The VENUS coastal ocean network includes a variety of instruments associated with acoustics. Some are active, in that they transmit and receive signals to probe the ocean, while others are passive and listen to the sounds in the ocean. The Hydrophone arrays are passive listening devices, that have several sensing elements, or hydrophones, connected to a central processing unit for analog to digital conversion. A hydrophone is similar to a microphone, but is designed specifically to work underwater. Unlike light, sound propagates efficiently in the ocean, and sounds can often be heard many kilometers from their source.

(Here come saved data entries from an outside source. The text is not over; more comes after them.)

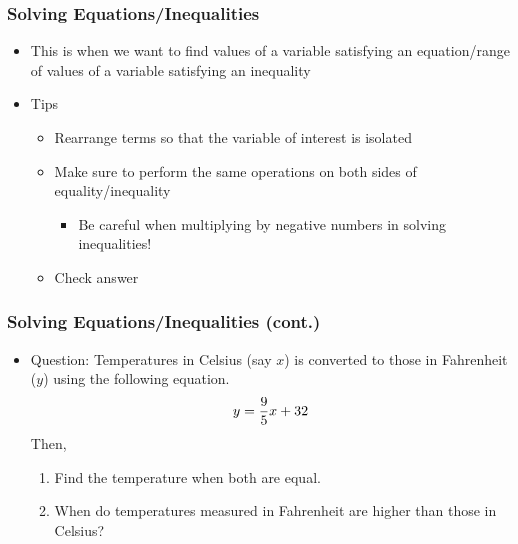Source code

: \documentclass[pdflatex, 12pt]{beamer}
\begin{document}
\begin{frame}
\frametitle{Solving Equations/Inequalities}
\begin{itemize}
\item This is when we want to find values of a variable satisfying an equation/range of values of a variable satisfying an inequality
\vspace{0.4cm}
\item Tips
 \begin{itemize}
 \item Rearrange terms so that the variable of interest is isolated
 \item Make sure to perform the same operations on both sides of equality/inequality
  \begin{itemize}
  \item Be careful when multiplying by negative numbers in solving inequalities!
  \end{itemize}
 \item Check answer
 \end{itemize}
\end{itemize}
\end{frame}

\begin{frame}
\frametitle{Solving Equations/Inequalities (cont.)}
\begin{itemize}
\item Question: Temperatures in Celsius (say $x$) is converted to those in Fahrenheit ($y$) using the following equation.
 \begin{equation}
 y = \frac{9}{5}x + 32 \notag
 \end{equation} 
Then,
 \begin{enumerate}
 \item Find the temperature when both are equal.
 \item When do temperatures measured in Fahrenheit are higher than those in Celsius?
 \end{enumerate}
\end{itemize}
\end{frame}
\end{document}
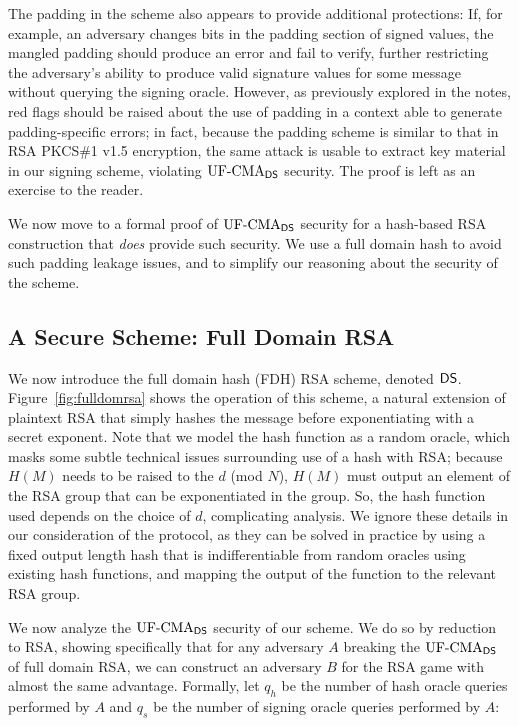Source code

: The padding in the scheme also appears to provide additional protections: If, for example, an adversary changes bits in the padding section of signed values, the mangled padding should produce an error and fail to verify, further restricting the adversary's ability to produce valid signature values for some message without querying the signing oracle.  However, as previously explored in the notes, red flags should be raised about the use of padding in a context able to generate padding-specific errors; in fact, because the padding scheme is similar to that in RSA PKCS\#1 v1.5 encryption, the same attack is usable to extract key material in our signing scheme, violating $\textnormal{UF-CMA}_{{\mathsf{DS}}}$ security.  The proof is left as an exercise to the reader.

We now move to a formal proof of $\textnormal{UF-CMA}_{{\mathsf{DS}}}$ security for a hash-based RSA construction that \emph{does} provide such security.  We use a full domain hash to avoid such padding leakage issues, and to simplify our reasoning about the security of the scheme.

\subsection{A Secure Scheme: Full Domain RSA}


We now introduce the full domain hash (FDH) RSA scheme, denoted ${\mathsf{DS}}$.  Figure~\ref{fig:fulldomrsa} shows the operation of this scheme, a natural extension of plaintext RSA that simply hashes the message before exponentiating with a secret exponent.  Note that we model the hash function as a random oracle, which masks some subtle technical issues surrounding use of a hash with RSA; because $H(M)$ needs to be raised to the $d$ (mod $N$), $H(M)$ must output an element of the RSA group that can be exponentiated in the group.  So, the hash function used depends on the choice of $d$, complicating analysis.  We ignore these details in our consideration of the protocol, as they can be solved in practice by using a fixed output length hash that is indifferentiable from random oracles using existing hash functions, and mapping the output of the function to the relevant RSA group.

We now analyze the $\textnormal{UF-CMA}_{\mathsf{DS}}$ security of our scheme.  We do so by reduction to RSA, showing specifically that for any adversary $A$ breaking the $\textnormal{UF-CMA}_{\mathsf{DS}}$ of full domain RSA, we can construct an adversary $B$ for the RSA game with almost the same advantage.  Formally, let $q_h$ be the number of hash oracle queries performed by $A$ and $q_s$ be the number of signing oracle queries performed by $A$:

There are three primarily types of sources for sound in the ocean: marine mammals, human or anthropogenic sources, and environmental sources, such as rain, thunder, wind, and geophysical (i.e. earthquakes). To monitor and record these sounds, we deploy small arrays of multiple broadband (wide frequency range) hydrophones. Although located near the bottom, the hydrophones pick-up sounds generated throughout the water column, and from great distances. Because sound reflects and refracts in complicated ways as it travels in the stratified ocean, the sounds we hear are often modified and combined in strange ways, producing complex and ghostly effects. In addition to listening to the sound, we may visualize the content of a sound clip by plotting a time history of spectra (see Ocean Processes). These plots reveal how the frequency content varies over time (X-axis), with higher frequencies increasing along the Y-axis and more intense sound energy represented by warmer (redder) colours.

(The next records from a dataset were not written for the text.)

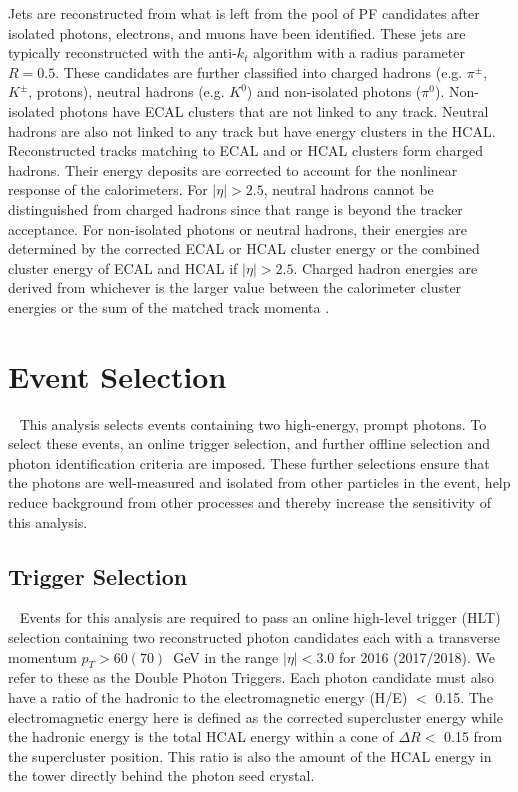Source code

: Jets are reconstructed from what is left from the pool of PF candidates after isolated photons, electrons, and muons have been identified. These jets are typically reconstructed with the anti-$k_{t}$ algorithm \cite{antikt_algorithm} with a radius parameter $R=0.5$. These candidates are further classified into charged hadrons (e.g. $\pi^{\pm}$, $K^{\pm}$, protons), neutral hadrons (e.g. $K^{0}$) and non-isolated photons ($\pi^{0}$). Non-isolated photons have ECAL clusters that are not linked to any track. Neutral hadrons are also not linked to any track but have energy clusters in the HCAL. Reconstructed tracks matching to ECAL and or HCAL clusters form charged hadrons. Their energy deposits are corrected to account for the nonlinear response of the calorimeters. For $|\eta| > 2.5$, neutral hadrons cannot be distinguished from charged hadrons since that range is beyond the tracker acceptance.  For non-isolated photons or neutral hadrons, their energies are determined by the corrected ECAL or HCAL cluster energy or the combined cluster energy of ECAL and HCAL if $|\eta| > 2.5$. Charged hadron energies are derived from whichever is the larger value between the calorimeter cluster energies or the sum of the matched track momenta \cite{Strologas:2287326}. 

\section{Event Selection}~\label{sec:EventSelection}
This analysis selects events containing two high-energy, prompt photons. To select these events, an online trigger selection, and further offline selection and photon identification criteria are imposed. These further selections ensure that the  photons are well-measured and isolated from other particles in the event, help reduce background from other processes and thereby increase the sensitivity of this analysis. 

\subsection{Trigger Selection}~\label{sec:TriggerSelection}
Events for this analysis are required to pass an online high-level trigger (HLT) selection containing two reconstructed photon candidates each with a transverse momentum $p_{T} > 60 (70)$~GeV in the range $|\eta| < 3.0$ for 2016 (2017/2018). We refer to these as the Double Photon Triggers. Each photon candidate must also have a ratio of the hadronic to the electromagnetic energy (H/E) $<$ 0.15. The electromagnetic energy here is defined as the corrected supercluster energy while the hadronic energy is the total HCAL energy within a cone of $\Delta R <$  0.15 from the supercluster position. This ratio is also the amount of the HCAL energy in the tower directly behind the photon seed crystal.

Why only near real time: The present VENUS hydrophone arrays have a central processor subsea that transmits data to a dedicated shore-station computer for logging. A requirement from the Navy is that all our hydrophone data pass through a specially designed switch before it is committed to disk or buffered. This is so they (the Navy), who have control over the switch, can divert the signals if they are conducting exercises or deem there are Navy ships/resources in the area which they do not want us recording/broadcasting. Our hydrophone logging software is quite configurable, and one of the settings is the duration of the files. We process the audio in blocks, so there is a trade-off between small and fast, with many files, and slightly longer and fewer files. Through experience, we have found that 5 minutes files when recording at 44kHz is a reasonable trade-off of the various issues. When we conduct calibrations at 120kHz sample rates, we log one minute files. While the logging software has these active files open (recording), they are not accessible. Once closed (after 5 minutes), they are almost immediately fetched by an FTP daemon and verified in our secure archive back here at UVic. This takes another few minutes. These raw files are highly compressed in a custom format that is not readably distributable or usable by any external software. Once archived, we process these raw (file extension *.hyd) files, doing some QA/QC checks and producing spectrogram plots and MP3 audio files. Although not ideal for research purposes, MP3 is a good broadcast format since the files are small and most computers can easily play them for listening. These products are then copied over to our web server, and the links refreshed. This whole process (from logging to posting) can take as little as ten minutes. If there is latency or heavy loads on any of our systems, then it can take longer (20-30 minutes).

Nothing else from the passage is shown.